Gesture recognition, i.e., the recognition of pre-defined gestures by arm or hand movements, enables a natural extension of the way we currently interact with devices. With the increasing amount of human-machine interactions, alternative user interfaces will become more important. Commercially available gesture recognition systems are usually pre-trained: the developers specify a set of gestures, and the user is provided with an algorithm that can recognize just these gestures. In order to improve the user experience, it is often desirable to allow users to define their own gestures. In that case, the user needs to train the recognition system herself by performing a set of example gestures. Crucially, this scenario requires learning gestures from just a few training examples in order to avoid overburdening the user.
The first step towards an in-situ trainable gesture recognition system is to create an in-situ trainable gesture classifier.
Methods and Solution Proposal
Our proposed gesture classifier is based on Bayesian hidden Markov models. The general idea behind using hidden Markov models is that the measured direction of the arm can be mapped onto discrete states. Instead of saving the discrete states, the algorithm learns the so-called transition probabilities between the states. A transition probability can be viewed as the probability that the arm will go from one direction to another; in other words, it corresponds to the probability of a movement. These transition probabilities are unique for each distinguishable type (class) of gestures. Therefore, when the algorithm learns the transition probabilities for all gesture types, it can later evaluate the probability that a new measurement had been generated by a specific class. This concept has already been successfully applied to gesture recognition in the past. Our contribution is that we use Bayesian hidden Markov models as the basis of our hierarchical model. This allows us to incorporate prior information about gestures, in the form of a prior probability distribution over the transition probabilities. The probabilities for a specific gesture class can then be learned by combining the prior information and the measurements (see Figure 1). When constructed properly, this prior distribution might capture general properties of gestures, which might help to learn gestures by fewer training examples.
We collected a gesture database using a Myo sensor bracelet (see Figure 2). The database contains 17 different gesture classes, each performed 20 times by the same user. The duration of the measurements was fixed to 3 seconds.
The gesture database was split into a training set containing 5 samples of every gesture class, and a test set containing the remaining (15x7=) 255 samples.
As a measure of performance we used the recognition rate, which is the number of correctly classified recordings divided by the total number of recordings. To test the influence of the constructed prior distribution, we have also evaluated the algorithm with an uninformative prior distribution. As a baseline we used the recognition rate of a 1-Nearest Neighbor classifier (1-NN).
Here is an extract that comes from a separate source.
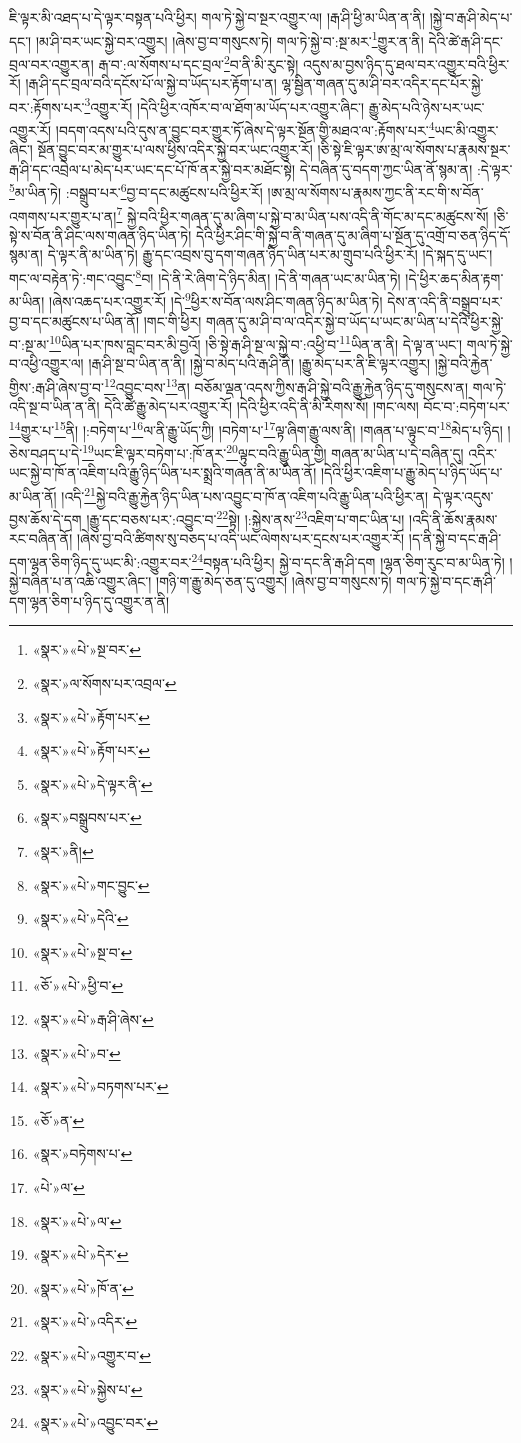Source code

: ཇི་ལྟར་མི་འཐད་པ་དེ་ལྟར་བསྟན་པའི་ཕྱིར། གལ་ཏེ་སྐྱེ་བ་སྔར་འགྱུར་ལ། །རྒ་ཤི་ཕྱི་མ་ཡིན་ན་ནི། །སྐྱེ་བ་རྒ་ཤི་མེད་པ་དང་། །མ་ཤི་བར་ཡང་སྐྱེ་བར་འགྱུར། །ཞེས་བྱ་བ་གསུངས་ཏེ། གལ་ཏེ་སྐྱེ་བ་:སྔ་མར་\footnote{«སྣར་»«པེ་»སྔ་བར་}གྱུར་ན་ནི། དེའི་ཚེ་རྒ་ཤི་དང་བྲལ་བར་འགྱུར་ན། རྒ་བ་:ལ་སོགས་པ་དང་བྲལ་\footnote{«སྣར་»ལ་སོགས་པར་འབྲལ་}བ་ནི་མི་རུང་སྟེ། འདུས་མ་བྱས་ཉིད་དུ་ཐལ་བར་འགྱུར་བའི་ཕྱིར་རོ། །རྒ་ཤི་དང་བྲལ་བའི་དངོས་པོ་ལ་སྐྱེ་བ་ཡོད་པར་རྟོག་པ་ན། ལྷ་སྦྱིན་གཞན་དུ་མ་ཤི་བར་འདིར་དང་པོར་སྐྱེ་བར་:རྟོགས་པར་\footnote{«སྣར་»«པེ་»རྟོག་པར་}འགྱུར་རོ། །དེའི་ཕྱིར་འཁོར་བ་ལ་ཐོག་མ་ཡོད་པར་འགྱུར་ཞིང་། རྒྱུ་མེད་པའི་ཉེས་པར་ཡང་འགྱུར་རོ། །བདག་འདས་པའི་དུས་ན་བྱུང་བར་གྱུར་ཏོ་ཞེས་དེ་ལྟར་སྔོན་གྱི་མཐའ་ལ་:རྟོགས་པར་\footnote{«སྣར་»«པེ་»རྟོག་པར་}ཡང་མི་འགྱུར་ཞིང་། སྔོན་བྱུང་བར་མ་གྱུར་པ་ལས་ཕྱིས་འདིར་སྐྱེ་བར་ཡང་འགྱུར་རོ། །ཅི་སྟེ་ཇི་ལྟར་ཨ་མྲ་ལ་སོགས་པ་རྣམས་སྔར་རྒ་ཤི་དང་འབྲེལ་པ་མེད་པར་ཡང་དང་པོ་ཁོ་ནར་སྐྱེ་བར་མཐོང་སྟེ། དེ་བཞིན་དུ་བདག་ཀྱང་ཡིན་ནོ་སྙམ་ན། :དེ་ལྟར་\footnote{«སྣར་»«པེ་»དེ་ལྟར་ནི་}མ་ཡིན་ཏེ། :བསྒྲུབ་པར་\footnote{«སྣར་»བསྒྲུབས་པར་}བྱ་བ་དང་མཚུངས་པའི་ཕྱིར་རོ། །ཨ་མྲ་ལ་སོགས་པ་རྣམས་ཀྱང་ནི་རང་གི་ས་བོན་འགགས་པར་གྱུར་པ་ན།\footnote{«སྣར་»ནི།} སྐྱེ་བའི་ཕྱིར་གཞན་དུ་མ་ཞིག་པ་སྐྱེ་བ་མ་ཡིན་པས་འདི་ནི་གོང་མ་དང་མཚུངས་སོ། །ཅི་སྟེ་ས་བོན་ནི་ཤིང་ལས་གཞན་ཉིད་ཡིན་ཏེ། དེའི་ཕྱིར་ཤིང་གི་སྐྱེ་བ་ནི་གཞན་དུ་མ་ཞིག་པ་སྔོན་དུ་འགྲོ་བ་ཅན་ཉིད་དོ་སྙམ་ན། དེ་ལྟར་ནི་མ་ཡིན་ཏེ། རྒྱུ་དང་འབྲས་བུ་དག་གཞན་ཉིད་ཡིན་པར་མ་གྲུབ་པའི་ཕྱིར་རོ། །དེ་སྐད་དུ་ཡང་། གང་ལ་བརྟེན་ཏེ་:གང་འབྱུང་\footnote{«སྣར་»«པེ་»གང་བྱུང་}བ། །དེ་ནི་རེ་ཞིག་དེ་ཉིད་མིན། །དེ་ནི་གཞན་ཡང་མ་ཡིན་ཏེ། །དེ་ཕྱིར་ཆད་མིན་རྟག་མ་ཡིན། །ཞེས་འཆད་པར་འགྱུར་རོ། །དེ་\footnote{«སྣར་»«པེ་»དེའི་}ཕྱིར་ས་བོན་ལས་ཤིང་གཞན་ཉིད་མ་ཡིན་ཏེ། དེས་ན་འདི་ནི་བསྒྲུབ་པར་བྱ་བ་དང་མཚུངས་པ་ཡིན་ནོ། །གང་གི་ཕྱིར། གཞན་དུ་མ་ཤི་བ་ལ་འདིར་སྐྱེ་བ་ཡོད་པ་ཡང་མ་ཡིན་པ་དེའི་ཕྱིར་སྐྱེ་བ་:སྔ་མ་\footnote{«སྣར་»«པེ་»སྔ་བ་}ཡིན་པར་ཁས་བླང་བར་མི་བྱའོ། །ཅི་སྟེ་རྒ་ཤི་སྔ་ལ་སྐྱེ་བ་:འཕྱི་བ་\footnote{«ཅོ་»«པེ་»ཕྱི་བ་}ཡིན་ན་ནི། དེ་ལྟ་ན་ཡང་། གལ་ཏེ་སྐྱེ་བ་འཕྱི་འགྱུར་ལ། །རྒ་ཤི་སྔ་བ་ཡིན་ན་ནི། །སྐྱེ་བ་མེད་པའི་རྒ་ཤི་ནི། །རྒྱུ་མེད་པར་ནི་ཇི་ལྟར་འགྱུར། །སྐྱེ་བའི་རྐྱེན་གྱིས་:རྒ་ཤི་ཞེས་བྱ་བ་\footnote{«སྣར་»«པེ་»རྒ་ཤི་ཞེས་}འབྱུང་བས་\footnote{«སྣར་»«པེ་»བ་}ན། བཅོམ་ལྡན་འདས་ཀྱིས་རྒ་ཤི་སྐྱེ་བའི་རྒྱུ་རྐྱེན་ཉིད་དུ་གསུངས་ན། གལ་ཏེ་འདི་སྔ་བ་ཡིན་ན་ནི། དེའི་ཚེ་རྒྱུ་མེད་པར་འགྱུར་རོ། །དེའི་ཕྱིར་འདི་ནི་མི་རིགས་སོ། །གང་ལས། བོང་བ་:བཏེག་པར་\footnote{«སྣར་»«པེ་»བཏགས་པར་}གྱུར་པ་\footnote{«ཅོ་»ན་}ནི། །:བཏེག་པ་\footnote{«སྣར་»བཏེགས་པ་}ལ་ནི་རྒྱུ་ཡོད་ཀྱི། །བཏེག་པ་\footnote{«པེ་»ལ་}ལྟ་ཞིག་རྒྱུ་ལས་ནི། །གཞན་པ་ལྟུང་བ་\footnote{«སྣར་»«པེ་»ལ་}མེད་པ་ཉིད། །ཅེས་བཤད་པ་དེ་\footnote{«སྣར་»«པེ་»དེར་}ཡང་ཇི་ལྟར་བཏེག་པ་:ཁོ་ནར་\footnote{«སྣར་»«པེ་»ཁོ་ན་}ལྟུང་བའི་རྒྱུ་ཡིན་གྱི། གཞན་མ་ཡིན་པ་དེ་བཞིན་དུ། འདིར་ཡང་སྐྱེ་བ་ཁོ་ན་འཇིག་པའི་རྒྱུ་ཉིད་ཡིན་པར་སྨྲའི་གཞན་ནི་མ་ཡིན་ནོ། །དེའི་ཕྱིར་འཇིག་པ་རྒྱུ་མེད་པ་ཉིད་ཡོད་པ་མ་ཡིན་ནོ། །འདི་\footnote{«སྣར་»«པེ་»འདིར་}སྐྱེ་བའི་རྒྱུ་རྐྱེན་ཉིད་ཡིན་པས་འབྱུང་བ་ཁོ་ན་འཇིག་པའི་རྒྱུ་ཡིན་པའི་ཕྱིར་ན། དེ་ལྟར་འདུས་བྱས་ཆོས་དེ་དག །རྒྱུ་དང་བཅས་པར་:འབྱུང་བ་\footnote{«སྣར་»«པེ་»འགྱུར་བ་}སྟེ། །:སྐྱེས་ནས་\footnote{«སྣར་»«པེ་»སྐྱེས་པ་}འཇིག་པ་གང་ཡིན་པ། །འདི་ནི་ཆོས་རྣམས་རང་བཞིན་ནོ། །ཞེས་བྱ་བའི་ཚིགས་སུ་བཅད་པ་འདི་ཡང་ལེགས་པར་དྲངས་པར་འགྱུར་རོ། །ད་ནི་སྐྱེ་བ་དང་རྒ་ཤི་དག་ལྷན་ཅིག་ཉིད་དུ་ཡང་མི་:འགྱུར་བར་\footnote{«སྣར་»«པེ་»འབྱུང་བར་}བསྟན་པའི་ཕྱིར། སྐྱེ་བ་དང་ནི་རྒ་ཤི་དག །ལྷན་ཅིག་རུང་བ་མ་ཡིན་ཏེ། །སྐྱེ་བཞིན་པ་ན་འཆི་འགྱུར་ཞིང་། །གཉི་ག་རྒྱུ་མེད་ཅན་དུ་འགྱུར། །ཞེས་བྱ་བ་གསུངས་ཏེ། གལ་ཏེ་སྐྱེ་བ་དང་རྒ་ཤི་དག་ལྷན་ཅིག་པ་ཉིད་དུ་འགྱུར་ན་ནི།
Figure 3 shows the recognition rates of all algorithms. Both hidden Markov based algorithms feature a higher recognition rate than the 1-NN algorithm. In view of our interest for in-situ training of the gesture classifier, we are especially interested in classifier performance as a function of number of training examples. In particular for one training example (one-shot training), the hidden Markov model with learned prior distribution clearly outperforms both alternative models.